Quando se apaixona pelo que se faz, está realmente engajado com aquilo, você se torna um curioso. Pesquisa, lê, estuda, ouve palestras. E isso abre a mente e você passa a ter muitas ideias. Isso é pensar fora da caixa, é aguçar a criatividade. Mas precisa ter coragem para ir lá e tentar.
Como nasceu o Pica Pau, que é o símbolo da marca?
A Reserva precisava de uma maior identidade e decidimos criar uma mascote. No nosso processo criativo, gosto de fazer escolhas que, a princípio, não cheiram nem fedem, que são neutras. Se é neutro, podemos construir o que quisermos em cima, de percepção. Contratamos a designer Márcia Cabral para criar esse símbolo. Falamos que queríamos um bicho para ser a imagem, assim não envelheceria. Não queria que eu fosse a imagem da marca.
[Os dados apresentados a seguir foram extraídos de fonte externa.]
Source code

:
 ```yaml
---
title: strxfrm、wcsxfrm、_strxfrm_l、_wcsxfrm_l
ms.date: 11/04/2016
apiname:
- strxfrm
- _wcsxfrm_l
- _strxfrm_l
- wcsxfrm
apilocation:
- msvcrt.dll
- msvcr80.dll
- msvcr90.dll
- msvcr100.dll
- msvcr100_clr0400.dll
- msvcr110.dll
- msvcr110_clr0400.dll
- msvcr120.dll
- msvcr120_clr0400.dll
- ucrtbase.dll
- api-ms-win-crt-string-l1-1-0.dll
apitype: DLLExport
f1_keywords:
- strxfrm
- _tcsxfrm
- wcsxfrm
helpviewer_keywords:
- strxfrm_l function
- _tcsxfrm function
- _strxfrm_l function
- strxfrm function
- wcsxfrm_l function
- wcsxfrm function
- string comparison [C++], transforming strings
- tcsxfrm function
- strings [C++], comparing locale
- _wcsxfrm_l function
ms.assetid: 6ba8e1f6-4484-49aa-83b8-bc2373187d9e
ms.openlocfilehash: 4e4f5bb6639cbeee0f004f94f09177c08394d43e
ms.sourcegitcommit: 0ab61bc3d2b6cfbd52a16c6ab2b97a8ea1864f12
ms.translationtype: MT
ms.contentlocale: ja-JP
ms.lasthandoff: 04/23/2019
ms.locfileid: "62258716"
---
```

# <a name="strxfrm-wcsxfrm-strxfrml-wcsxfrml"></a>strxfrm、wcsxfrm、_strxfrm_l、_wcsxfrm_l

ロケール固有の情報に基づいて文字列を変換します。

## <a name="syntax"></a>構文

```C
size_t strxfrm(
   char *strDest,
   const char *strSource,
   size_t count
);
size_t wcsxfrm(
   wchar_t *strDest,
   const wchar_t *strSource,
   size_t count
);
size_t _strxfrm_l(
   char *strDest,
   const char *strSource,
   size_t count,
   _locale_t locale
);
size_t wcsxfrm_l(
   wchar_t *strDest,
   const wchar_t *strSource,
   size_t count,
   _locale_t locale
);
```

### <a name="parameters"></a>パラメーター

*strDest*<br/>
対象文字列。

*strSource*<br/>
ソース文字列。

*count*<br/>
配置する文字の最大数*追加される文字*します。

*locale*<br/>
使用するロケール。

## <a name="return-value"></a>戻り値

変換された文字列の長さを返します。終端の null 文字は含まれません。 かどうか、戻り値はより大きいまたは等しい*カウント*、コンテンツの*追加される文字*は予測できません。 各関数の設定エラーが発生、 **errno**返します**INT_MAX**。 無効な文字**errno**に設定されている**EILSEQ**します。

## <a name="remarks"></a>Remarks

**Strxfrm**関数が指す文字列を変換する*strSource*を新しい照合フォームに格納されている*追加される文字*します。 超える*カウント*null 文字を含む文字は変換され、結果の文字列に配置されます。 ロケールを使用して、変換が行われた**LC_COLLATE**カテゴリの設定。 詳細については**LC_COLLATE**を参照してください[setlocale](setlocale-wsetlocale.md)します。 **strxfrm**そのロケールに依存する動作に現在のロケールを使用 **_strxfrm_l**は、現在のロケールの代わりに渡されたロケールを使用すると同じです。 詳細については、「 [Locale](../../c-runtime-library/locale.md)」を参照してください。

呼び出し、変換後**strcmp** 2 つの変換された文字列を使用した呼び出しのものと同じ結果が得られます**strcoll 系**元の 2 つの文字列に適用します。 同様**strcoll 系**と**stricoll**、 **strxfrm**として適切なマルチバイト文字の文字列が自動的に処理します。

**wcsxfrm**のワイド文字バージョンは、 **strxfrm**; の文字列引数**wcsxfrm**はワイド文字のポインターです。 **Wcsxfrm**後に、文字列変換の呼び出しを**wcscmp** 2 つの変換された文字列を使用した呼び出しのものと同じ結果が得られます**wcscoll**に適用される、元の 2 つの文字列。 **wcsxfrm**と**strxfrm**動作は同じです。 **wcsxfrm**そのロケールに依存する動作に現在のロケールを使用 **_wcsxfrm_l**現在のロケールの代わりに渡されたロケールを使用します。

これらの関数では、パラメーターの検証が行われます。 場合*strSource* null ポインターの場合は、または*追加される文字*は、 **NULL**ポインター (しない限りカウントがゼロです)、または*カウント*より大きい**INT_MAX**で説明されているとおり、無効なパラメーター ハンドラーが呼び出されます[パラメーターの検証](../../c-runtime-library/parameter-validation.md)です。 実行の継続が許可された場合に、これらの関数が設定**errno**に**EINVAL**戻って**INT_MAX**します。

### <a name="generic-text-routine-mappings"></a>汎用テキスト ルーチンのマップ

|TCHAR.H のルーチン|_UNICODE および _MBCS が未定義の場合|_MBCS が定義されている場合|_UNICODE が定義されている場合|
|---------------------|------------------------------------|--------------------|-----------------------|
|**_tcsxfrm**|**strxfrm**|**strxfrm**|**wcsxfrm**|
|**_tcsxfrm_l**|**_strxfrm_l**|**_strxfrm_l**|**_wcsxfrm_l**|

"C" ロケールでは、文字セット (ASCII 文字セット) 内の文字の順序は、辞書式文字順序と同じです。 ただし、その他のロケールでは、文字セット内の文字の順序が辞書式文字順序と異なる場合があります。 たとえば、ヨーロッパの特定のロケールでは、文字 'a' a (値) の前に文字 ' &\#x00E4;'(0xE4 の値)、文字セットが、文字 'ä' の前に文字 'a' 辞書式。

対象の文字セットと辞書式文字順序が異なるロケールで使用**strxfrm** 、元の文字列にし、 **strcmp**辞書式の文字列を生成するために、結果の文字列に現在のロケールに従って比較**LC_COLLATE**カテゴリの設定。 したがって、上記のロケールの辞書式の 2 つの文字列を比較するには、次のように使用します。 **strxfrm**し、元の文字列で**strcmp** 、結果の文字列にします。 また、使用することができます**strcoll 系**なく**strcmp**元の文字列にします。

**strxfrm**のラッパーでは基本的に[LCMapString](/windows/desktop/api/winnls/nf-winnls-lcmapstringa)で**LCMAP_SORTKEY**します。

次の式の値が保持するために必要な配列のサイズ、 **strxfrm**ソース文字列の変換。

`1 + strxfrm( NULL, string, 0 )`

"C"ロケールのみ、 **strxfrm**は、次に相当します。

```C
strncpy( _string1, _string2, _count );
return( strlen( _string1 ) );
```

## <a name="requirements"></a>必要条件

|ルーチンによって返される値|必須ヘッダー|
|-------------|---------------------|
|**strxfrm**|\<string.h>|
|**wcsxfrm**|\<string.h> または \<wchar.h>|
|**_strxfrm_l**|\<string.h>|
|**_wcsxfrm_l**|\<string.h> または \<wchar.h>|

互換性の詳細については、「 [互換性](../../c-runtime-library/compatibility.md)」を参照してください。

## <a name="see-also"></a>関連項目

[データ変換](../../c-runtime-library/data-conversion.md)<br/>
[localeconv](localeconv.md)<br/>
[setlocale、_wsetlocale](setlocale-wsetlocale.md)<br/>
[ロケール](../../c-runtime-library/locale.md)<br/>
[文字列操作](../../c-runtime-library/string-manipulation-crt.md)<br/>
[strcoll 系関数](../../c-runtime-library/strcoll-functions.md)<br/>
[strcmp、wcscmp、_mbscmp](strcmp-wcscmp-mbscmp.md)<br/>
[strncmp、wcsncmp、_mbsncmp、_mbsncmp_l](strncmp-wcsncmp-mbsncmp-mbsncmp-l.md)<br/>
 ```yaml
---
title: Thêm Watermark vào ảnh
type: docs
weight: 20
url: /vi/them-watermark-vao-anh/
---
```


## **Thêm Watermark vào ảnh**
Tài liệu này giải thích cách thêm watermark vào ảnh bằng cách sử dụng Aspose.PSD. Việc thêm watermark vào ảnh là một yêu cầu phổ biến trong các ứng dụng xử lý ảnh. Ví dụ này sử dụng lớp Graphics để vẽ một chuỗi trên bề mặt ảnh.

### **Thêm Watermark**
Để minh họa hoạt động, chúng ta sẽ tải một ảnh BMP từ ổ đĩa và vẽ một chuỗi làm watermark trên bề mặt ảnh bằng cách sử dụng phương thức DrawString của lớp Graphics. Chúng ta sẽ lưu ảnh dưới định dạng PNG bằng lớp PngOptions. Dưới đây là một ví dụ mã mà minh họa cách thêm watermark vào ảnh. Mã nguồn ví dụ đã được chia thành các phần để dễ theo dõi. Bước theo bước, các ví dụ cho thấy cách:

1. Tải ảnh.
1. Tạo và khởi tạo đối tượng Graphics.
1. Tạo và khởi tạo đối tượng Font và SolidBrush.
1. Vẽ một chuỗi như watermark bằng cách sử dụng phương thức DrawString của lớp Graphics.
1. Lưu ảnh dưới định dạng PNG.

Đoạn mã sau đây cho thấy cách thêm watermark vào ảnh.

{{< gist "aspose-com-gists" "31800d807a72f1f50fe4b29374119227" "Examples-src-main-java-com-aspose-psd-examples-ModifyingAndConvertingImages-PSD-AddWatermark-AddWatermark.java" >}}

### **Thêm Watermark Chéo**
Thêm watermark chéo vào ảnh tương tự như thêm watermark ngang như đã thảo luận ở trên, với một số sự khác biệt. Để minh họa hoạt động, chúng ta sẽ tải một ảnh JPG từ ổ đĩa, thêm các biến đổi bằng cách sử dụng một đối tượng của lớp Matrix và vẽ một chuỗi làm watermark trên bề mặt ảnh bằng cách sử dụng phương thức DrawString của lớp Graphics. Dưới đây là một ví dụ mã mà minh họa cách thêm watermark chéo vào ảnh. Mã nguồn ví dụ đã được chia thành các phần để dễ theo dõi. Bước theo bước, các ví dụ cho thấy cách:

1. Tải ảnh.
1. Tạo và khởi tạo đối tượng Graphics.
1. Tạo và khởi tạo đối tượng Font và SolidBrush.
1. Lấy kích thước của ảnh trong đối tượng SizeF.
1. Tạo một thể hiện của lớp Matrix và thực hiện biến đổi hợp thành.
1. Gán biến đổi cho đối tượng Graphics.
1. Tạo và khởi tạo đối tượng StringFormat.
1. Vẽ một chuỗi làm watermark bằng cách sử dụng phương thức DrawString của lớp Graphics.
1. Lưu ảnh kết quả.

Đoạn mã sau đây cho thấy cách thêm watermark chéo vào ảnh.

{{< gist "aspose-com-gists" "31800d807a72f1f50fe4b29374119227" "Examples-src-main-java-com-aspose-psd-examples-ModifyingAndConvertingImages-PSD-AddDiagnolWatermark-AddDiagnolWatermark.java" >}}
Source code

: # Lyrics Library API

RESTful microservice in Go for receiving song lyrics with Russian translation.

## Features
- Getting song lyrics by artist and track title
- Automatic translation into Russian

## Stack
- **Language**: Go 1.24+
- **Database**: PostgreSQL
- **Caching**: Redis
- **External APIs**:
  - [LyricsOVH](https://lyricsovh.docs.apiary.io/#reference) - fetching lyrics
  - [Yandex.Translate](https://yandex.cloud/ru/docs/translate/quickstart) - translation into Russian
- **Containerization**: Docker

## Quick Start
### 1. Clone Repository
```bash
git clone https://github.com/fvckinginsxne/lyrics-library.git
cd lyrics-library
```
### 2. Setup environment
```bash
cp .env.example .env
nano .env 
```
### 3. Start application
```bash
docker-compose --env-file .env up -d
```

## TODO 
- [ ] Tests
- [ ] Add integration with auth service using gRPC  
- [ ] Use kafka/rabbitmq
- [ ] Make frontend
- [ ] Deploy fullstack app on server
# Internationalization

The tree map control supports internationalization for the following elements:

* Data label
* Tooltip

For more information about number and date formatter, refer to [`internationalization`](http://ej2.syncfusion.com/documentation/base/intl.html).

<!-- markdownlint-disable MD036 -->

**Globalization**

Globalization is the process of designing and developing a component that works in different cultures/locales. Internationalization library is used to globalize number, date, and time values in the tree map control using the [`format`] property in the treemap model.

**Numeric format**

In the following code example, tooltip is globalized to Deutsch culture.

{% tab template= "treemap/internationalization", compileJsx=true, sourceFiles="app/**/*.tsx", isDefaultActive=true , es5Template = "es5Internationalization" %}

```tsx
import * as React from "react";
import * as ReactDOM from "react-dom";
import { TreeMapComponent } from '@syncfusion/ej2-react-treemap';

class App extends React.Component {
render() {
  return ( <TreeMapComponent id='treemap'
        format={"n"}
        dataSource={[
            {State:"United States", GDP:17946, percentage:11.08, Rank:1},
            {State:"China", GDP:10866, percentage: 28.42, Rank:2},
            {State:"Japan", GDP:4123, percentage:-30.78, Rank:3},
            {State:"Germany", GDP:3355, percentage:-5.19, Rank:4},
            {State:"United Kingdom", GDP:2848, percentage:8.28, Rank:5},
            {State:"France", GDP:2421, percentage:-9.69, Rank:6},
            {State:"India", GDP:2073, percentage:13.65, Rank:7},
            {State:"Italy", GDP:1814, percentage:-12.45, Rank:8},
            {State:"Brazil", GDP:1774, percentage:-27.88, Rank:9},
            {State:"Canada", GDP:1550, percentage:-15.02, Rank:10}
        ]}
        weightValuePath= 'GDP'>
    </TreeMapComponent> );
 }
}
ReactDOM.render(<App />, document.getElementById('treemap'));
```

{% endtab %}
Ela fez vários e não gostamos de nenhum. Perguntei se não tinha nenhum neutro, que ninguém tinha amado nem odiado. Ela trouxe o lixo, literalmente. Ela não tinha gostado do pica-pau, e ele estava em uma folha por cima de tudo. Nandão e eu olhamos e vimos que era ele, foi amor à primeira vista. E o bichinho tem estrela.
Como foi a fusão com a Arezzo?
Foi muito bom para todos nós. A união fez sentido para os dois grupos. Eu continuo à frente da operação da Reserva, meus sócios Fernando Sigal, Jayme Nigri e José Alberto da Silva também continuam no dia a dia da empresa. A fusão fez nascer a AR&Co, uma subsidiária da Arezzo que é o ecossistema para a expansão e criação de novas marcas em vestuário, e eu sou o CEO. Estamos em total sintonia e sinergia. Compartilhamos do mesmo pensamento e filosofia. Continuamos na nossa caminhada, e agora temos uma folga maior para realizar nossos projetos. A Arezzo só nos trouxe valores. Estamos aprendendo muito daquilo que não fazíamos bem. Sempre fomos voltados para o consumidor final do que para o mercado de multimarcas e franquias. A Arezzo entende muito disso e estamos absorvendo e implantando no nosso negócio. Modelo de gestão sempre fomos muito mais liderança criativa do que gestor. Mas não tínhamos muito método, era tudo muito intuitivo, estamos aprendendo com eles pra caramba. Toda a parte de calçados. Mantendo a mesma infraestrutura, a mesma equipe, não mexendo na nossa cultura em nada, só estamos aprendendo com nossos sócios e implantando o que eles fazem de melhor. Mudou para melhor, porque estamos realizando com mais folga, mas com muita respon- sabilidade.
Agora, com a abertura de mais uma loja em Belo Horizonte, quais os planos da marca?
A Reserva é um ecossistema de marcas, de sublabels que se complementam, seja pela estilo de vida ou ocasião de uso. Tem a Reserva, que é o casual; a Reserva Co., de calçados; a Oficina Reserva, que vai abrir em outubro no BH Shopping, que é um relax workwear, uma moda de trabalho mais urbana, moderna e confortável; a Mini, que é o infantil; Reversa, que é o feminino; e a Simples, que lançaremos este ano, que é um básico democrático, com preços mais acessíveis. Nenhuma vai canibalizar a outra.